When Crow’s crew leaves a loose end back at the ranch, failing to kill the vampire “master,” their liquor and whores party at the Sun God Motel turns bloody. After the Master hacks and slashes through the whole of Crow’s army and their lady friends, Crow has to go back, chop his buddies’ heads off and dump gasoline over the bodies.
You haven’t lived until you’ve seen James Woods with a bag of heads over his shoulder, walking away from an exploding No-Tell Motel.
Only two survive the massacre – Crow’s right hand man Anthony Montoya (Daniel Baldwin) and a hooker Katrina (Sheryl Lee). Unfortunately Katrina’s been bitten on the upper thigh by the baddest of the bad Masters, the old one named Valek (Thomas Ian Griffith).
A word on poor Sheryl Lee. She gets all the thankless parts. First she’s nude, wrapped in plastic in Twin Peaks, then she’s nude, tied to a bed post with duct tape on her mouth in Vampires. As the burly, sympathetic Daniel Baldwin said aptly, “You are the bait, honey.”
Lee makes the very best of it, putting her crazy all into the part. She’s incredibly compelling as she makes her slow devolution from hooker with a heart of gold to slavering undead fiend.
It turns out there’s more to Master Valek that the simple need to feast on human blood. There’s a conspiracy involving the Catholic Church, ancient relics and dark rites, and you know, the end of the world. Crow returns to the venerable Cardinal Alba (Maxmillian Schell) for advice, and is assigned bespectacled, earnest Father Adam to help him find and stop Valek. Unfortunately, Crow proceeds to beat on Father Adam spontaneously and without provocation throughout the film.
There’s a real unrehearsed, dangerous quality to these moments, making me wonder if Woods wasn’t really hurting Guinee. Guinee even flinches involuntarily with Woods is being nice to him. “I am beginning to like you so don’t make me hurt you.”
Outmanned and on the run, Crow, Father Adam, Katrina and Montoya take us on a road movie and through a final showdown in a deserted border town that, while by no means perfect, is damned entertaining.
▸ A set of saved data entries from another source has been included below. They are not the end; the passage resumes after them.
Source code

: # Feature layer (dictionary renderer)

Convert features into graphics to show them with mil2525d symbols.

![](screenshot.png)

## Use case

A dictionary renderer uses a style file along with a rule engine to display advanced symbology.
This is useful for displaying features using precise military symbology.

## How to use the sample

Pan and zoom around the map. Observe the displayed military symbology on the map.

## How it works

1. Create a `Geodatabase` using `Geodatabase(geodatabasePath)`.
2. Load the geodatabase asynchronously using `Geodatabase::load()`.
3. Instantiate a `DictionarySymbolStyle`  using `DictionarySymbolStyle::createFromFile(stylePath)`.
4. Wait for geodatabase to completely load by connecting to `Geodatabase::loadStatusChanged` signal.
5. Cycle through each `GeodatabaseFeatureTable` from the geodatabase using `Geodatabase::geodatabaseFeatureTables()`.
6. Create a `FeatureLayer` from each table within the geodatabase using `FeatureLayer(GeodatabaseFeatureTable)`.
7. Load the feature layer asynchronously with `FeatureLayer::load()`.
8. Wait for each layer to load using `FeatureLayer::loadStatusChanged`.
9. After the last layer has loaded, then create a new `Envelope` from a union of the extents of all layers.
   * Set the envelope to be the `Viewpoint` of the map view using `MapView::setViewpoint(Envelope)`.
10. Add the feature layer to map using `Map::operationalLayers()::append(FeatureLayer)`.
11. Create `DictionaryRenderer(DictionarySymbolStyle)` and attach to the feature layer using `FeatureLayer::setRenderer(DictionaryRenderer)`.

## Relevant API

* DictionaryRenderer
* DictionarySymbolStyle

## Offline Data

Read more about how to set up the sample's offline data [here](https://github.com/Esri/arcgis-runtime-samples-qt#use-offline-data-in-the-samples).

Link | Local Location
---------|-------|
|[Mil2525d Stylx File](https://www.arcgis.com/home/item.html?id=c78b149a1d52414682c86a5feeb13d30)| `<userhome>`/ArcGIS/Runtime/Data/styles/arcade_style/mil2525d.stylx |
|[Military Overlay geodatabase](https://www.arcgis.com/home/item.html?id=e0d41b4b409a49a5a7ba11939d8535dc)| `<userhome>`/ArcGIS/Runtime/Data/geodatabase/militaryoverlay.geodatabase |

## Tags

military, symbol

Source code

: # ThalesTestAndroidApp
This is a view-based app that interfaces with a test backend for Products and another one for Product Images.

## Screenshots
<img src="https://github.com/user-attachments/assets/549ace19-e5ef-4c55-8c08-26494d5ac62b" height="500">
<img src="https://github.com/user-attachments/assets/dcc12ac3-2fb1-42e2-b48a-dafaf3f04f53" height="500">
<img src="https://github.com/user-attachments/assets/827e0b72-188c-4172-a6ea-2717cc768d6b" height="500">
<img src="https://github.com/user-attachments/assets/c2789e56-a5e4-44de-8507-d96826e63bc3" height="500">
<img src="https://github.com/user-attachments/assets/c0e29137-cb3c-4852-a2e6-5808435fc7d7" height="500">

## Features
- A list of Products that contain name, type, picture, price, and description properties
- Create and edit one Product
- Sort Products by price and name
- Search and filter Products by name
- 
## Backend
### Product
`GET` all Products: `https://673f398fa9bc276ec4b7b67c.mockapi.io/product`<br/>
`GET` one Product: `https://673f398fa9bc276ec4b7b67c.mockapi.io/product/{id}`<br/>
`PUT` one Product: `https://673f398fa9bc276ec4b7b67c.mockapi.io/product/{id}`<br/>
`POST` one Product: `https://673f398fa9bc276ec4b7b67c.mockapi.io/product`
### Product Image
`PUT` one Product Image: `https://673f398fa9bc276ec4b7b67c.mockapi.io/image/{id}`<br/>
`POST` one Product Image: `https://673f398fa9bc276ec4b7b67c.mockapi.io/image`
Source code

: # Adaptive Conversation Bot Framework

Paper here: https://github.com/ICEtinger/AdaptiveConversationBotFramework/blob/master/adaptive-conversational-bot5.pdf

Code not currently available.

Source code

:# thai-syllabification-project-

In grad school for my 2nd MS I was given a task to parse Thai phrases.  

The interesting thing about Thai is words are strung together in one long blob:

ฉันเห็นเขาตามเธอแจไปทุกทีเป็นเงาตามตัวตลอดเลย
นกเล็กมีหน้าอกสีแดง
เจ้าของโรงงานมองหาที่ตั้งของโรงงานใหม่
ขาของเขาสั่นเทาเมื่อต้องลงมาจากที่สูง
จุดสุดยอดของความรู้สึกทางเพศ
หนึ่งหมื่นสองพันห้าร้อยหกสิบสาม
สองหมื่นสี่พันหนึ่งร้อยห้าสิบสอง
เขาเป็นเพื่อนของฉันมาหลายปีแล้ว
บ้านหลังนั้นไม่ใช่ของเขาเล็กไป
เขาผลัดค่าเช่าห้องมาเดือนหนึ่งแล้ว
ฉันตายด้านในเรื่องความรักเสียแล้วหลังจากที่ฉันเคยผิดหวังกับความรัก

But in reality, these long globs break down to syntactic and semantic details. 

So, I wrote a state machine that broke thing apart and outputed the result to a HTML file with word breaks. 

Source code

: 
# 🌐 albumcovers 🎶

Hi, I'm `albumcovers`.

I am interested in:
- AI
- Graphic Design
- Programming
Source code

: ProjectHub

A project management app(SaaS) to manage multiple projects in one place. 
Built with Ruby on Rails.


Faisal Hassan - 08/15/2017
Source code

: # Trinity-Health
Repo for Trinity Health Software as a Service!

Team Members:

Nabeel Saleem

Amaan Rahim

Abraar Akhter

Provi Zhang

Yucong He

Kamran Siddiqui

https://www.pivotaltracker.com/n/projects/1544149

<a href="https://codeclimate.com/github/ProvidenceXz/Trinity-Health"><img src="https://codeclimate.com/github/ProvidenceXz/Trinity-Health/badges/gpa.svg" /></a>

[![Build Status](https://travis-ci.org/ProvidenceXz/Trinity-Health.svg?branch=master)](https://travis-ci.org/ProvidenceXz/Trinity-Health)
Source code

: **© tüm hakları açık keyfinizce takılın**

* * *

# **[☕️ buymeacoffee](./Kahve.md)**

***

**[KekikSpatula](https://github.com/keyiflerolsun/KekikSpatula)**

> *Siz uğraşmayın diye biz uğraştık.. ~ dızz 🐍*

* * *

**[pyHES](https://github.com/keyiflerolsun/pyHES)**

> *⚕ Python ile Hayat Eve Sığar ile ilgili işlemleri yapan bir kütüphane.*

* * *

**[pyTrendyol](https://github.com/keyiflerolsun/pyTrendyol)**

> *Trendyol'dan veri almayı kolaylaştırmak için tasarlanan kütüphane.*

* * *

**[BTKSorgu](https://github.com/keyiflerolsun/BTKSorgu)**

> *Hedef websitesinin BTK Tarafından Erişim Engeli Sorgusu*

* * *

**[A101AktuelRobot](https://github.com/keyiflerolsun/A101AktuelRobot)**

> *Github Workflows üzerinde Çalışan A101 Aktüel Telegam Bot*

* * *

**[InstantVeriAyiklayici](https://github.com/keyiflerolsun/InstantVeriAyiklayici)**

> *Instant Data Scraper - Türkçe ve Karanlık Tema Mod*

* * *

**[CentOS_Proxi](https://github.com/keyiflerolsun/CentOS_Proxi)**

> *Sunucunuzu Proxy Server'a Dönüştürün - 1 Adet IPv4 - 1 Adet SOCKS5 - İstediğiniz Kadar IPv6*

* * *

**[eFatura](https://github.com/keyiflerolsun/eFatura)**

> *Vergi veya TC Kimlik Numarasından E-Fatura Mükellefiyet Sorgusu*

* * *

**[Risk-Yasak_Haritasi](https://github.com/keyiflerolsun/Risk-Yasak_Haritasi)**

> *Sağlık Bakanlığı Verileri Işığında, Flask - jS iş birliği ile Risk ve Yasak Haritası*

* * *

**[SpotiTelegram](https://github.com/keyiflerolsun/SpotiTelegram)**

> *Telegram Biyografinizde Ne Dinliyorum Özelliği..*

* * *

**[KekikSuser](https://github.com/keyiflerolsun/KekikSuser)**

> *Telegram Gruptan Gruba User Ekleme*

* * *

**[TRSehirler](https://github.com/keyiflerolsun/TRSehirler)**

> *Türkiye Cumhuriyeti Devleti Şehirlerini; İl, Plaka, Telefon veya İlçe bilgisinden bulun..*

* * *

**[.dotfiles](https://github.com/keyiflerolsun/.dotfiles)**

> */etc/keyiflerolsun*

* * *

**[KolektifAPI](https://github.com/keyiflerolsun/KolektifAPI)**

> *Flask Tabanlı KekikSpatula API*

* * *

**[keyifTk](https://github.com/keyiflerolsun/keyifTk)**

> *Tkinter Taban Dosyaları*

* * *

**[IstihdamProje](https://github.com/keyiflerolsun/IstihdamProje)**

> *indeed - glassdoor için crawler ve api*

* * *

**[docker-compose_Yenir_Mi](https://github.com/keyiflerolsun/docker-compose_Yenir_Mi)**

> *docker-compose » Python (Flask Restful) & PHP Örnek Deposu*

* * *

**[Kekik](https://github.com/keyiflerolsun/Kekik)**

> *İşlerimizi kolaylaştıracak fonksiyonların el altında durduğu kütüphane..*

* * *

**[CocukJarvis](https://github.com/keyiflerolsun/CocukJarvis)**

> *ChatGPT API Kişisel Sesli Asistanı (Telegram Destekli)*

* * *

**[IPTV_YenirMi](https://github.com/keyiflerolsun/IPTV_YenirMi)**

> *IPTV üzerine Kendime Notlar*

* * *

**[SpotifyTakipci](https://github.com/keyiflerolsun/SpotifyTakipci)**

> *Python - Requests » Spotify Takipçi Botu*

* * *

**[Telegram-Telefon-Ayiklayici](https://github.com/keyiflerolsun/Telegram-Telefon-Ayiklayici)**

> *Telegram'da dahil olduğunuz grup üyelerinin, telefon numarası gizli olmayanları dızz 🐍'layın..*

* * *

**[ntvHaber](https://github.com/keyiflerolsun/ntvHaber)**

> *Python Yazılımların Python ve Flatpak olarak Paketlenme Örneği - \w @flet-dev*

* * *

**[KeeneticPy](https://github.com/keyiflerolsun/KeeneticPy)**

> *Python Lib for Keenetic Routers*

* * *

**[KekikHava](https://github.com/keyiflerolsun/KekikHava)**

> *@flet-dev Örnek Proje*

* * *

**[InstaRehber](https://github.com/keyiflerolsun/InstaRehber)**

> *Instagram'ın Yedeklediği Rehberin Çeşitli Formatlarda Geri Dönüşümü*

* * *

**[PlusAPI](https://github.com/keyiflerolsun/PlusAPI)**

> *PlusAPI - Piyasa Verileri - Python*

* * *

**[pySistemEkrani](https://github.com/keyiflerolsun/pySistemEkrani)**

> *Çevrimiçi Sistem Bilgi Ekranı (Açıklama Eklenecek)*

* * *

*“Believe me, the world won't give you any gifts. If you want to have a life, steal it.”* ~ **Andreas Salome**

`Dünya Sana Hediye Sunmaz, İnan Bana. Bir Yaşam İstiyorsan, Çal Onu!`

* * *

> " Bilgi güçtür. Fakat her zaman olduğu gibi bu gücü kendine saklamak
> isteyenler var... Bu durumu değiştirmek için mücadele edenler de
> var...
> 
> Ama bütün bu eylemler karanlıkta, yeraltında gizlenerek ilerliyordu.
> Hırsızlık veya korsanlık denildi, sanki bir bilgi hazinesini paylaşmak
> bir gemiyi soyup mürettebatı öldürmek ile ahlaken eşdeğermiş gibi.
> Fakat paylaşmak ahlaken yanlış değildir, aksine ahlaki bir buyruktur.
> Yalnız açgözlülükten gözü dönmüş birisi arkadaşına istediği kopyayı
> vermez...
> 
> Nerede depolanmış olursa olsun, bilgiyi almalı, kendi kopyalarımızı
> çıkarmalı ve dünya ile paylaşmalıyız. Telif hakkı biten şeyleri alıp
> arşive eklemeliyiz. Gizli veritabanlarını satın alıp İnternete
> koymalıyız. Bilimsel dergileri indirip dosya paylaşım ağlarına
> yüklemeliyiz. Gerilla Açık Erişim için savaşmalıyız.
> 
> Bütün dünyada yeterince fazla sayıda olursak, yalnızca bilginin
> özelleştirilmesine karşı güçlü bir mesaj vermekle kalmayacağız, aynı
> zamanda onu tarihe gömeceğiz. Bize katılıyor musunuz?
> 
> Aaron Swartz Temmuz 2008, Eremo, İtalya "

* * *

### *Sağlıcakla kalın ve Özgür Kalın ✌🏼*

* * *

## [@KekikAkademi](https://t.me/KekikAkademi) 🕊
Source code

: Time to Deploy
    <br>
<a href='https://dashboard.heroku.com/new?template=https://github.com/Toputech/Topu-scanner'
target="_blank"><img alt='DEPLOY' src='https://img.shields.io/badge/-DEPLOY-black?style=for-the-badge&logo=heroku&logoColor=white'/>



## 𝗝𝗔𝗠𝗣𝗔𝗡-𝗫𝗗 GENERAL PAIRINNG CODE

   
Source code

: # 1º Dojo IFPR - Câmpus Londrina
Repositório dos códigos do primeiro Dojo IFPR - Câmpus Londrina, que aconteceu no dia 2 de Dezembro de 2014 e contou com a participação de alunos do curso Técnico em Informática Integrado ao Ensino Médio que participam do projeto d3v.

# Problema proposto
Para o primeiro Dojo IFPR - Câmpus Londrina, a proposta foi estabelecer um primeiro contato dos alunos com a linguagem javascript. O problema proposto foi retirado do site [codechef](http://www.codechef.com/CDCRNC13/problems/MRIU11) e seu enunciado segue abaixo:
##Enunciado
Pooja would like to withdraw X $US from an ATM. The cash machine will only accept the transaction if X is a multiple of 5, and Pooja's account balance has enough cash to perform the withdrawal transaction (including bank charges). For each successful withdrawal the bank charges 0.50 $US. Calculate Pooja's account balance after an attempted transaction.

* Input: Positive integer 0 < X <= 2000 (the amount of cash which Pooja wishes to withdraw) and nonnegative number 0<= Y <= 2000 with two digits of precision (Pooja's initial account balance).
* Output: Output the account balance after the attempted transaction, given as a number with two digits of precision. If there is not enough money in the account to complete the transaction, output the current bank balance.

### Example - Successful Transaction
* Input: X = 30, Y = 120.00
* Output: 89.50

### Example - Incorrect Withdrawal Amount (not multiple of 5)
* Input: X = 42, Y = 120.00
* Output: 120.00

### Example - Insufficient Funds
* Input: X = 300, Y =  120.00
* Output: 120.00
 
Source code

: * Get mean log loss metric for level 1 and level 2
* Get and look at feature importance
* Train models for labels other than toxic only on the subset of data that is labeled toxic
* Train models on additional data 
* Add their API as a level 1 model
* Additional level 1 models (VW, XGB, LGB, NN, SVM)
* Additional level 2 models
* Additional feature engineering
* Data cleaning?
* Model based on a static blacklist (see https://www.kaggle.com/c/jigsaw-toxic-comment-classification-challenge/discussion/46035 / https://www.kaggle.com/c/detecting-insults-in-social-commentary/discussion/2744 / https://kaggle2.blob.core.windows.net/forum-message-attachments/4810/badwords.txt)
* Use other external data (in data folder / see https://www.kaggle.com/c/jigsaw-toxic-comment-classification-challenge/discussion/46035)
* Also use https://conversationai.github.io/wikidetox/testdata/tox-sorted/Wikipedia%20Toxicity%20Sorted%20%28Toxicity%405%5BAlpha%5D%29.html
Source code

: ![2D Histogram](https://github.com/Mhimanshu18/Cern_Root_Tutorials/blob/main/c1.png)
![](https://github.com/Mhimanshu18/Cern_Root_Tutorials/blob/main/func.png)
John Carpenter got his Western in my vampires and I love it. Check out the others in the series: Vampires: Los Muertos (2002) and Vampires: The Turning (2005).
* * * *
Rated R for strong vampire violence and gore, language, sexuality and James Woods.
108 minutes
Trackbacks & Pingbacks
- Blade (1998) « Geek vs Goth
- Month in Review: January 2011 « Geek vs Goth
- Grushenka’s 5 Essential Vampire Films « Geek vs Goth
- Final Fantasy: The Spirits Within (2001) « Geek vs Goth
- Videodrome (1983) « Geek vs Goth
- The Freshman (1990) « Geek vs Goth
- They Live (1988) « Geek vs Goth
- Twin Peaks: Fire Walk with Me (1992) « Geek vs Goth
- Vampires: Los Muertos (2002) « Geek vs Goth
- From Dusk Till Dawn III: The Hangman’s Daughter (1999) « Geek vs Goth
- A Little Bit Zombie (2012) « Geek vs Goth
- Sidekick (2005) | Geek vs Goth
Yes! Finally something about expert psychics near redwood.